Le premier numéro (été 2003) de la nouvelle série de Frontier fait le point sur la situation de Keston. Présidente du conseil de gestion de l'Institut, Xenia Dennen rappelle que des problèmes financiers avaient déjà contraint de suspendre une fois la publication des dépêches du Keston News Service, à la fin des années 1980, avant de reprendre en 1995. Elle dit espérer qu'il sera un jour possible de relancer un service d'information, "de type plus analytique". Michael Bourdeaux rappelle pour sa part que, "contrairement à certaines affirmations", le service de nouvelles n'a jamais représenté l'ensemble du travail de Keston.
En ce qui concerne le nouveau service d'information lancé par d'anciens collaborateurs de Keston en 2003 sous le nom de Forum 18 News Service (dont Religioscope reproduit occasionnellement des informations), Bourdeaux leur souhaite bonne chance et considère que "leur travail est important", mais souligne en même temps que les auteurs de cette initiative sont plutôt attachés à "un programme d'intervention activiste" au service de la liberté religieuse, alors que "les objectifs de Keston ont toujours été plus larges" et doivent également s'attacher à d'autres aspects de la vie religieuse dans les pays post-communistes (gains considérables en matière de liberté religieuse, événements marquant la vie des Eglises, etc.) ainsi qu'à la dimension historique, sans se concentrer exclusivement sur l'actualité.
Cette insistance sur des perspectives plus larges est notamment illustrée par la publication prochaine (soutenue et financée par Keston) du premier volume d'un encyclopédie de la religion dans la Fédération de Russie.

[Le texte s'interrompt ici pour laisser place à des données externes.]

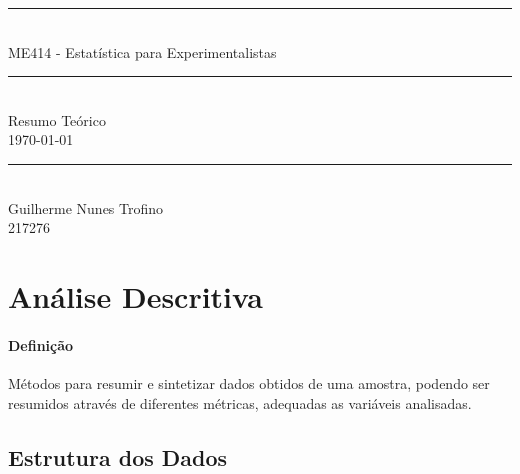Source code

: \documentclass{article}
\begin{document}
    \begin{titlepage}
        \begin{center}
            \rule{450pt}{0.5pt}\\[4mm]
            {\Huge ME414 - Estatística para Experimentalistas}\\
            \rule{450pt}{0.5pt}\\[2mm]
            {\Large Resumo Teórico}\\[200mm]
            \today\\
            \rule{250pt}{0.5pt}\\
            {\large Guilherme Nunes Trofino}\\
            {\large 217276}\\
        \end{center}
    \end{titlepage}
\newpage

    \tableofcontents
\newpage

    \section{Análise Descritiva}
        \paragraph{Definição}Métodos para resumir e sintetizar dados obtidos de uma amostra, podendo ser resumidos através de diferentes métricas, adequadas as variáveis analisadas.

        \subsection{Estrutura dos Dados}
\end{document}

Les importantes archives conservées par Keston devraient pouvoir être mieux utilisées à l'avenir grâce au développement d'un partenariat avec Regent's Park College, l'une des institutions faisant partie de l'Université d'Oxford. Le nouveau directeur que recherche Keston devrait être intégré également dans les activités académiques du College.
A noter enfin que l'Institut semble décidé à prêter plus d'attention à la Chine dans les années à venir.

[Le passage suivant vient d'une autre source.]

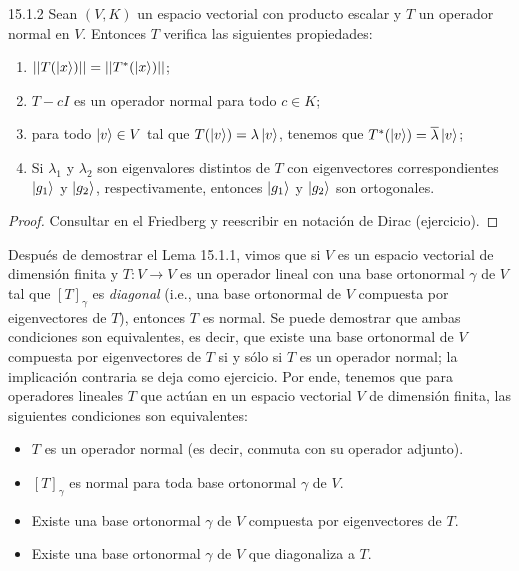 \documentclass[12pt,libertine]{book}
\begin{document}
\begin{Teo} {15.1.2}
    Sean $(V,K)$ un espacio vectorial con producto escalar y $T$ un operador normal en $V$. Entonces $T$ verifica las siguientes propiedades:

\begin{enumerate}[label=(\alph*)]
    \item $||T(\ket{x})||=||T^*(\ket{x})||$;
    \item $T-cI$ es un operador normal para todo $c\in K$;
    \item para todo $\ket{v}\in V$ tal que $T(\ket{v})=\lambda \ket{v}$, tenemos que $T^*(\ket{v})=\overline{\lambda}\ket{v}$;
    \item Si $\lambda_1$ y $\lambda_2$ son eigenvalores distintos de $T$ con eigenvectores correspondientes $\ket{g_1}$ y $\ket{g_2}$, respectivamente, entonces $\ket{g_1}$ y $\ket{g_2}$ son ortogonales.
\end{enumerate}

\begin{proof}
    Consultar en el Friedberg y reescribir en notación de Dirac (ejercicio).

    \iffalse


    (a)

    \vspace{3mm}
    (b)

    \vspace{3mm}
    (c) 

    \vspace{3mm}
    (d)


    \fi


\end{proof}
\end{Teo}

\vspace{3mm}
Después de demostrar el Lema 15.1.1, vimos que si $V$ es un espacio vectorial de dimensión finita y $T:V\to V$ es un operador lineal con una base ortonormal $\gamma$ de $V$ tal que $[T]_\gamma$ es \emph{diagonal} (i.e., una base ortonormal de $V$ compuesta por eigenvectores de $T$), entonces $T$ es normal. Se puede demostrar que ambas condiciones son equivalentes, es decir, que existe una base ortonormal de $V$ compuesta por eigenvectores de $T$ si y sólo si $T$ es un operador normal; la implicación contraria se deja como ejercicio. Por ende, tenemos que para operadores lineales $T$ que actúan en un espacio vectorial $V$ de dimensión finita, las siguientes condiciones son equivalentes:

\begin{itemize}
    \item $T$ es un operador normal (es decir, conmuta con su operador adjunto).
    \item $[T]_\gamma$ es normal para toda base ortonormal $\gamma$ de $V$. 
    \item Existe una base ortonormal $\gamma$ de $V$ compuesta por eigenvectores de $T$.
    \item Existe una base ortonormal $\gamma$ de $V$ que diagonaliza a $T$.
\end{itemize}
\end{document}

Après une passe difficile, tout semble donc indiquer que Keston va continuer à jouer un rôle dans l'information et l'analyse sur la religion dans les pays communistes et post-communistes et à faire bénéficier de sa déjà longue expérience institutionnelle les milieux intéressés.
Keston Institute et la liberté religieuse après la guerre froide – Entretien avec Philip Walters
L'entretien qui suit avait été réalisé au siège de Keston avant les événements récents, puisqu'il remonte au 18 février 2002. Mais il nous paraît opportun de le publier maintenant, pour marquer le nouveau départ de Keston: les remarques de Philip Walters, responsable de la recherche du Keston Institute, n'étaient pas liées à l'actualité immédiate et conservent toute leur pertinence.

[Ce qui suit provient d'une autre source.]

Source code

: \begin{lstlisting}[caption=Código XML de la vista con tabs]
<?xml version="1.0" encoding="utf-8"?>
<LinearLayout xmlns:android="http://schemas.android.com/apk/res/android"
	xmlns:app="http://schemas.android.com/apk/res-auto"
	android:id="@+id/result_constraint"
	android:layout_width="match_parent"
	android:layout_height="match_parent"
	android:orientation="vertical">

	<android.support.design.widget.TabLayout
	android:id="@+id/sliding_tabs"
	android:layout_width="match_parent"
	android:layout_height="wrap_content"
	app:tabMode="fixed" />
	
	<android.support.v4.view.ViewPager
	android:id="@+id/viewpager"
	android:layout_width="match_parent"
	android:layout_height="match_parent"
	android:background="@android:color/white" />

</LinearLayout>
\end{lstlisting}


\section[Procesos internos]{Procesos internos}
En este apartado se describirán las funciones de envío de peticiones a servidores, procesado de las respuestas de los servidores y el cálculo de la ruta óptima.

Religioscope – Du point de vue de la liberté religieuse, quels sont les pays communistes ou postcommunistes qui connaissent la situation la plus préoccupante?
Philip Walters – En tête de liste, il faut bien sûr placer la Corée du Nord. Ensuite viendrait la Chine, puis le Laos, un pays auquel on prête peu d'attention, mais dans lequel des communautés protestantes souffrent de persécutions. Puis il y a l'Asie centrale, en particulier l'Ouzbékistan et le Turkmenistan.
En ce qui concerne la Chine, la politique rigide du régime communiste face à la religion fait que les autorités chinoises semblent n'avoir aucun mécanisme pour faire face à l'émergence de mouvements nouveaux, comme le montrent leurs réactions face à Falun Gong. Le pays évolue économiquement, mais le système continue de se montrer incapable de développer une politique véritablement nouvelle envers les religions.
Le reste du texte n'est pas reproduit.